* [Work instruction]:
Determine the number of lines in the data that contain "factorization". Answer with that number only.

Document images with source code:
========================================
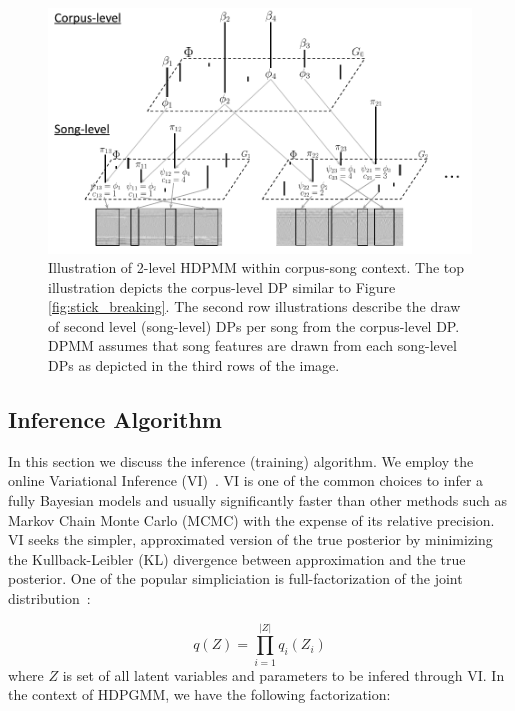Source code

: \documentclass{article}
\begin{document}
\begin{figure}[ht]
    \centering
    \includegraphics[width=\linewidth]{figs/HDP-stick-breaking.pdf}
    \caption{Illustration of 2-level HDPMM within corpus-song context. The top illustration depicts the corpus-level DP similar to Figure \ref{fig:stick_breaking}. The second row illustrations describe the draw of second level (song-level) DPs per song from the corpus-level DP. DPMM assumes that song features are drawn from each song-level DPs as depicted in the third rows of the image.}
    \label{fig:hdpmm}
\end{figure}


\subsection{Inference Algorithm}\label{sec:hdpgmm:inference}

In this section we discuss the inference (training) algorithm. We employ the online Variational Inference (VI)~\cite{DBLP:journals/jmlr/WangPB11}. VI is one of the common choices to infer a fully Bayesian models and usually significantly faster than other methods such as Markov Chain Monte Carlo (MCMC) with the expense of its relative precision. VI seeks the simpler, approximated version of the true posterior by minimizing the Kullback-Leibler (KL) divergence between approximation and the true posterior.
One of the popular simpliciation is full-factorization of the joint distribution~\cite{DBLP:journals/jei/BishopN07}:

\begin{equation}\label{eq:meanfield_vi_general}
    q(Z) = \prod^{|Z|}_{i=1} q_{i}(Z_{i})
\end{equation}
where $Z$ is set of all latent variables and parameters to be infered through VI. In the context of HDPGMM, we have the following factorization:
\end{document}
========================================
* [Task answer]:
2